MdMTA-mediated m6A modification enhances drought tolerance by promoting mRNA stability and translation efficiency of genes involved in lignin deposition and oxidative stress

Background: Although N6-methyladenosine (m6A) modification is the most prevalent RNA modification in eukaryotes, the global m6A modification landscape and its molecular regulatory mechanism in response to drought stress remain unclear. Results: Here, we found that m6A was mainly enriched in the CDS, stop codon, and 3′ UTR regions in response to drought stress in apple.

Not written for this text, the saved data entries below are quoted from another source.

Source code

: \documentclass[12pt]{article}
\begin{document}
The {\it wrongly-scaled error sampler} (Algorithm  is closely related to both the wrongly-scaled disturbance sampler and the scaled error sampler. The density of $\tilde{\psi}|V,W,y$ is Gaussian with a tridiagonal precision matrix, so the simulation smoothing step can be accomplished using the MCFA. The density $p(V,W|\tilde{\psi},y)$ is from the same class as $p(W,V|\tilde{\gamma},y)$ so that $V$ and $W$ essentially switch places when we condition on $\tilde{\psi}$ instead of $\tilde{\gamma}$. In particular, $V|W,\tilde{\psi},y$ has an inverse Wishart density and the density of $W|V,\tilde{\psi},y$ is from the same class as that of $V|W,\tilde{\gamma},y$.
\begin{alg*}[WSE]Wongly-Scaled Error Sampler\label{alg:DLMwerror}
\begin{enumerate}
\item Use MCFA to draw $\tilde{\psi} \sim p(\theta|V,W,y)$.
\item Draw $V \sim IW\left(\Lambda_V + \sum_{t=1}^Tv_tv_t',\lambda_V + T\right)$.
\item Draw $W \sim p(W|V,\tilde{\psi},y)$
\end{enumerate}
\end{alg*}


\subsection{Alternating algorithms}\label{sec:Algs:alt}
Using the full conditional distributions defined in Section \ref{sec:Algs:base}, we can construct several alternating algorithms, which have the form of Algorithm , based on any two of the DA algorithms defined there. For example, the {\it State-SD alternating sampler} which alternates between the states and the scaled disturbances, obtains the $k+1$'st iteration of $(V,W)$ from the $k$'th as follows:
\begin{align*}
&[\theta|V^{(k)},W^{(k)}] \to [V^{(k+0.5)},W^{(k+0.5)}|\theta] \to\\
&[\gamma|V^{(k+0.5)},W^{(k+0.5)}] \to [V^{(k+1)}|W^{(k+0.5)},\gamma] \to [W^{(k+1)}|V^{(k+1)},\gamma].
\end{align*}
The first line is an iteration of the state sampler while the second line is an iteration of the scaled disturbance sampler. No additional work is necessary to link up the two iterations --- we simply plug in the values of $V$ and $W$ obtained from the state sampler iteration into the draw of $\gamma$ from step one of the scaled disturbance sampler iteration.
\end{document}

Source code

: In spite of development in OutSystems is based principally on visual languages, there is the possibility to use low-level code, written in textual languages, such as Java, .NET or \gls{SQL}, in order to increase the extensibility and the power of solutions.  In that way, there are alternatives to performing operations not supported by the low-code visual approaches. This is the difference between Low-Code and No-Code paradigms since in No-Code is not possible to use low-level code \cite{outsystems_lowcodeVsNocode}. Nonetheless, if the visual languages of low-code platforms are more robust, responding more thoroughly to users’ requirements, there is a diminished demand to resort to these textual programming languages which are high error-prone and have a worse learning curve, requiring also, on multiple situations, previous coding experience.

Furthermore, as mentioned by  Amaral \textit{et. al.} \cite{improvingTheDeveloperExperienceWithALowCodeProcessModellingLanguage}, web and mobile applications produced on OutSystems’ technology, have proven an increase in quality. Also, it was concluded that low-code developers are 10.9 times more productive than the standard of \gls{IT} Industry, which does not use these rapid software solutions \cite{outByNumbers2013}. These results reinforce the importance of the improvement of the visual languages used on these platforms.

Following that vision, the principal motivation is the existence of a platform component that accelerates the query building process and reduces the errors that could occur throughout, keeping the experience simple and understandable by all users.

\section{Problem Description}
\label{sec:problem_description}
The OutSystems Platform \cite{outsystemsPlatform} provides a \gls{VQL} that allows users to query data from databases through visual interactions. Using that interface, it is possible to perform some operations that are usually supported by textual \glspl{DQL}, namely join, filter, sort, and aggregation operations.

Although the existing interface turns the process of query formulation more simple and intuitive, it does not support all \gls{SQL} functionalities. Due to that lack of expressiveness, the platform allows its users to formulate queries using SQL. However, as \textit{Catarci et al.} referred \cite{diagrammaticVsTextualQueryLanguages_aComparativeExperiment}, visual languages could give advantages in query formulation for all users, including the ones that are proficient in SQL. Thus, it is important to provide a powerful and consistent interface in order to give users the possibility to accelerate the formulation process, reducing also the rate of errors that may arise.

We identified a catalytic active component of the m6A methyltransferase complex, MdMTA, that positively regulates drought tolerance in apple. In MdMTA RNAi plants, mRNA showed a global transcriptome-wide loss of m6A modification. Further study revealed that MdMTA mediated m6A modification of mRNAs that encode genes involved in oxidative stress and lignin synthesis. Moreover, m6A modification promoted the transcription of these genes in response to drought stress by positively regulating their mRNA stability. Meanwhile, m6A modification enhanced the translation efficiency of several genes, which m6A residues located near start codon. Consistently, MdMTA positively regulated ROS scavenging and lignin deposition under drought stress conditions. Conclusion: Our results reveal the involvement of m6A modification in drought tolerance of perennial apple trees and illustrate its molecular mechanisms, thereby providing candidate genes for the breeding of stress-tolerant apple cultivars.